> **WORK TO BE COMPLETED**
The expected output is the data itself, duplicated in full.

> **DATA EXTRACT**

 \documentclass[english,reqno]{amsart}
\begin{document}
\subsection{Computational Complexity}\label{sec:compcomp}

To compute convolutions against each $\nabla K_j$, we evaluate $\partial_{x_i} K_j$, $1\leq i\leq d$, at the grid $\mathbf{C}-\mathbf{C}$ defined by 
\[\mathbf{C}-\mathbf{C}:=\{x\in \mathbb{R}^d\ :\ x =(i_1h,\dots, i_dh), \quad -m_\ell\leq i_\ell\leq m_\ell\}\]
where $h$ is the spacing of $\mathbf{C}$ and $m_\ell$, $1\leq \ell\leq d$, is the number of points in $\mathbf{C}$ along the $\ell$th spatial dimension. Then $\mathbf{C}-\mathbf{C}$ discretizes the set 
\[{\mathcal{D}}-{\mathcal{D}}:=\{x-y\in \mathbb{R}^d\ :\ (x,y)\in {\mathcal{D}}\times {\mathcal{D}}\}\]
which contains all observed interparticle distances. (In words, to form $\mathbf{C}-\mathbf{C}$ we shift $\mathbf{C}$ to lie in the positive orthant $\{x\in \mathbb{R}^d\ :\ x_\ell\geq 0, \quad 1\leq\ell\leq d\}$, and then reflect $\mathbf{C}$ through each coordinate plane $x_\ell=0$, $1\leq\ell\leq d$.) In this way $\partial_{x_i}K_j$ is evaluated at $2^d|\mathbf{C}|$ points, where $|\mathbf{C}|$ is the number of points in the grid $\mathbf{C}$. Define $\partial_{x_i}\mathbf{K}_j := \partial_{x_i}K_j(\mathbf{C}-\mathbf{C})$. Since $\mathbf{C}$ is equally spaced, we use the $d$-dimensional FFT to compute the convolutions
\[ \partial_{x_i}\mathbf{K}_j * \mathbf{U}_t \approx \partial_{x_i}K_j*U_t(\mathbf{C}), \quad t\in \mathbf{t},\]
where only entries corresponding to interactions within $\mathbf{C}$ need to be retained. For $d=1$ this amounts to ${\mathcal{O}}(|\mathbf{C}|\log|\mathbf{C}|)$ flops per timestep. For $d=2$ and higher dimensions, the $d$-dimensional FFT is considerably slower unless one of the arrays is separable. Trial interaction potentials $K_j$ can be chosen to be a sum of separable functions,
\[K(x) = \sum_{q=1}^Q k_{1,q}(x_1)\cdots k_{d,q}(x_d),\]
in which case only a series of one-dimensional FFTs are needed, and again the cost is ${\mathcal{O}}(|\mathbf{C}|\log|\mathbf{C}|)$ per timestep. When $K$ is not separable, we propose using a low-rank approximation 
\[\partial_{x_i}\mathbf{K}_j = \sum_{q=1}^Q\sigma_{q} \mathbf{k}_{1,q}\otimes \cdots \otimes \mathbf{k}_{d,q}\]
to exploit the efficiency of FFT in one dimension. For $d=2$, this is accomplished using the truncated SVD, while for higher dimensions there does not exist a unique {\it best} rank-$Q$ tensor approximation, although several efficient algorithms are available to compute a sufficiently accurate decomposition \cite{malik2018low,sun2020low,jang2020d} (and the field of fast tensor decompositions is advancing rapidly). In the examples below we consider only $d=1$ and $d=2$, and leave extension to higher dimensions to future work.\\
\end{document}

> **REPLY**
 \documentclass[english,reqno]{amsart}
\begin{document}
\subsection{Computational Complexity}\label{sec:compcomp}

To compute convolutions against each $\nabla K_j$, we evaluate $\partial_{x_i} K_j$, $1\leq i\leq d$, at the grid $\mathbf{C}-\mathbf{C}$ defined by 
\[\mathbf{C}-\mathbf{C}:=\{x\in \mathbb{R}^d\ :\ x =(i_1h,\dots, i_dh), \quad -m_\ell\leq i_\ell\leq m_\ell\}\]
where $h$ is the spacing of $\mathbf{C}$ and $m_\ell$, $1\leq \ell\leq d$, is the number of points in $\mathbf{C}$ along the $\ell$th spatial dimension. Then $\mathbf{C}-\mathbf{C}$ discretizes the set 
\[{\mathcal{D}}-{\mathcal{D}}:=\{x-y\in \mathbb{R}^d\ :\ (x,y)\in {\mathcal{D}}\times {\mathcal{D}}\}\]
which contains all observed interparticle distances. (In words, to form $\mathbf{C}-\mathbf{C}$ we shift $\mathbf{C}$ to lie in the positive orthant $\{x\in \mathbb{R}^d\ :\ x_\ell\geq 0, \quad 1\leq\ell\leq d\}$, and then reflect $\mathbf{C}$ through each coordinate plane $x_\ell=0$, $1\leq\ell\leq d$.) In this way $\partial_{x_i}K_j$ is evaluated at $2^d|\mathbf{C}|$ points, where $|\mathbf{C}|$ is the number of points in the grid $\mathbf{C}$. Define $\partial_{x_i}\mathbf{K}_j := \partial_{x_i}K_j(\mathbf{C}-\mathbf{C})$. Since $\mathbf{C}$ is equally spaced, we use the $d$-dimensional FFT to compute the convolutions
\[ \partial_{x_i}\mathbf{K}_j * \mathbf{U}_t \approx \partial_{x_i}K_j*U_t(\mathbf{C}), \quad t\in \mathbf{t},\]
where only entries corresponding to interactions within $\mathbf{C}$ need to be retained. For $d=1$ this amounts to ${\mathcal{O}}(|\mathbf{C}|\log|\mathbf{C}|)$ flops per timestep. For $d=2$ and higher dimensions, the $d$-dimensional FFT is considerably slower unless one of the arrays is separable. Trial interaction potentials $K_j$ can be chosen to be a sum of separable functions,
\[K(x) = \sum_{q=1}^Q k_{1,q}(x_1)\cdots k_{d,q}(x_d),\]
in which case only a series of one-dimensional FFTs are needed, and again the cost is ${\mathcal{O}}(|\mathbf{C}|\log|\mathbf{C}|)$ per timestep. When $K$ is not separable, we propose using a low-rank approximation 
\[\partial_{x_i}\mathbf{K}_j = \sum_{q=1}^Q\sigma_{q} \mathbf{k}_{1,q}\otimes \cdots \otimes \mathbf{k}_{d,q}\]
to exploit the efficiency of FFT in one dimension. For $d=2$, this is accomplished using the truncated SVD, while for higher dimensions there does not exist a unique {\it best} rank-$Q$ tensor approximation, although several efficient algorithms are available to compute a sufficiently accurate decomposition \cite{malik2018low,sun2020low,jang2020d} (and the field of fast tensor decompositions is advancing rapidly). In the examples below we consider only $d=1$ and $d=2$, and leave extension to higher dimensions to future work.\\
\end{document}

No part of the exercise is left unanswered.